WORK INSTRUCTIONS: For every line in the data below that contains "sigue", copy the line.

LISTED RECORDS:
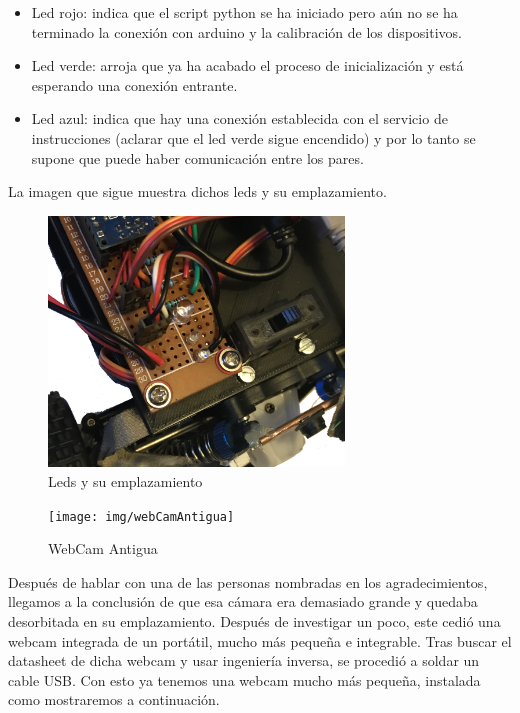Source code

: \documentclass{pclass}
\begin{document}
\begin{itemize}
\begin{itemize}
	\item Led rojo: indica que el script python se ha iniciado pero aún no se ha terminado la conexión con arduino y la calibración de los dispositivos.
	\item Led verde: arroja que ya ha acabado el proceso de inicialización y está esperando una conexión entrante.
	\item Led azul: indica que hay una conexión establecida con el servicio de instrucciones (aclarar que el led verde sigue encendido) y por lo tanto se supone que puede haber comunicación entre los pares.
	
\end{itemize}

La imagen que sigue muestra dichos leds y su emplazamiento.

\begin{figure}[H]
	\centering
	\includegraphics[width=0.7\textwidth]{img/leds}
	\caption{Leds y su emplazamiento}
	\label{fig:leds}
\end{figure}



\begin{figure}[H]
	\centering
	\texttt{[image: img/webCamAntigua]}
	\caption{WebCam Antigua}
	\label{fig:webcamvieja}
\end{figure}

Después de hablar con una de las personas nombradas en los agradecimientos, llegamos a la conclusión de que esa cámara era demasiado grande y quedaba desorbitada en su emplazamiento. Después de investigar un poco, este cedió una webcam integrada de un portátil, mucho más pequeña e integrable. Tras buscar el datasheet de dicha webcam y usar ingeniería inversa, se procedió a soldar un cable USB. Con esto ya tenemos una webcam mucho más pequeña, instalada como mostraremos a continuación.


\end{itemize}
\end{document}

EXERCISE OUTPUT:
	\item Led azul: indica que hay una conexión establecida con el servicio de instrucciones (aclarar que el led verde sigue encendido) y por lo tanto se supone que puede haber comunicación entre los pares.
La imagen que sigue muestra dichos leds y su emplazamiento.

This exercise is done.